Ducey and his Republican legislative cabal connived behind closed doors to work out the notorious new budget. Local reporters and journalists noted the pushback from “rank-and-file” lawmakers that came to light earlier on in the week as Arizona’s ruling Republican coalition revealed their new financial plan for the state. Still, many lawmakers threatened to vote against the budget unless significant changes to the proposal’s “deep cuts” to higher education were made. Ultimately, however, reductions to the cuts proposed by the governor were minimal: Cuts to funding were only reduced by $5 million, or from $104 million to $99 million.
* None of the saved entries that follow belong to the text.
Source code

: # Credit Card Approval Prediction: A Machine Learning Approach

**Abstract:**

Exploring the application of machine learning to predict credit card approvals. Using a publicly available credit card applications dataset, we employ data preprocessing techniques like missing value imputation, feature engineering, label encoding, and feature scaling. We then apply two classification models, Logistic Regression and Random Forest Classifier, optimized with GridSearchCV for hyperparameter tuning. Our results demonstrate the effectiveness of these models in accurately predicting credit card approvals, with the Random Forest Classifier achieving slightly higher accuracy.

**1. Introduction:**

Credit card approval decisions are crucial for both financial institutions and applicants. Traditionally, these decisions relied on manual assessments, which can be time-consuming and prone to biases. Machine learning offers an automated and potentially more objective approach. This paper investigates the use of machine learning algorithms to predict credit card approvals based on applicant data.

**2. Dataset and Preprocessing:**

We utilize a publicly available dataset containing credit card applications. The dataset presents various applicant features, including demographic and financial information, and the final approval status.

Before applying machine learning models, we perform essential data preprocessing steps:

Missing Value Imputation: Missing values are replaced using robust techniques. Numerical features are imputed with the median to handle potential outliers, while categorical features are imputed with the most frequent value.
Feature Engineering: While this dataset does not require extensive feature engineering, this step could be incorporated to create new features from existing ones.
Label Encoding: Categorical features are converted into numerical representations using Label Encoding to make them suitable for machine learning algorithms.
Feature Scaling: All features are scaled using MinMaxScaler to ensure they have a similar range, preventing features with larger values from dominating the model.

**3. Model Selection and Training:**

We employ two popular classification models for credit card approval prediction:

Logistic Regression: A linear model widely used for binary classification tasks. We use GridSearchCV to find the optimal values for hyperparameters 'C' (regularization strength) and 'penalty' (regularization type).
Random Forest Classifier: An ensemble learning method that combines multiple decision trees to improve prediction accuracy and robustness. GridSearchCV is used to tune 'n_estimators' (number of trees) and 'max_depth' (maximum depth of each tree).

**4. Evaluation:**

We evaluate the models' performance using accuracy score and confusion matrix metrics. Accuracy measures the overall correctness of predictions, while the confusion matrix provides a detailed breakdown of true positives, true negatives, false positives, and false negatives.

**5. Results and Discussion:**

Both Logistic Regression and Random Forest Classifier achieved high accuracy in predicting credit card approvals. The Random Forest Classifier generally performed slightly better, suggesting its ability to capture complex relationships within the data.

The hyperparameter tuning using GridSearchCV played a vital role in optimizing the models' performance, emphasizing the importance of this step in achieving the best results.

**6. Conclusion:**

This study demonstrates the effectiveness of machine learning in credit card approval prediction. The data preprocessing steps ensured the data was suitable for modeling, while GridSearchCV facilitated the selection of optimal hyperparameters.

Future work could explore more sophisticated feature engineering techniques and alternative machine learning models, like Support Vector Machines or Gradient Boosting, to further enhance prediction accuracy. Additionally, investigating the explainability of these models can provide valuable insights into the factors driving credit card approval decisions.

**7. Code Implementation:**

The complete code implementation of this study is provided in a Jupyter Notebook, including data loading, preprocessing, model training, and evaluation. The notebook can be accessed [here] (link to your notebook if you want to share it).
Arizona State University President Michael M. Crow issued a statement in response to Ducey-and-company’s state budget on the same Saturday that it passed. Crow wrote, “This drastic remedy to the state’s budget troubles represents a setback for Arizonans who already are frustrated by the state’s sluggish economic recovery.” He remarked that the actual consequences of the cut “will be felt not only by Arizona’s institutions of higher education but also by the students whom we serve.” Indeed, Ducey’s state budget is an attack on Arizona’s higher education students and more. For Arizona’s state economy in particular, ASU President Crow was right to surmise that “the ramifications for the state’s economy will take years to play out because it is [Arizona’s] colleges and universities that produce Arizona’s strongest asset: educated young men and women trained to play leading roles in a rapidly changing world.”

Crow noted that the implementation of Ducey’s budget cut took into consideration zero input from Arizona’s higher education leaders. Crow also reassured recipients of his statement on the budget that ASU would assess the total impact that budget cuts will have, and that the university will devise a plan accordingly to “minimize the effects” on its campuses. ASU hopes to brace for setbacks while, as Crow put it, “continuing to advance ASU as an institution dedicated to access for all qualified students, excellence in teaching and research, and progress for Arizona.” He promised that ASU would not allow this setback to prevent it from developing as a “comprehensive knowledge enterprise” that dedicates itself to Arizona’s economic and cultural success.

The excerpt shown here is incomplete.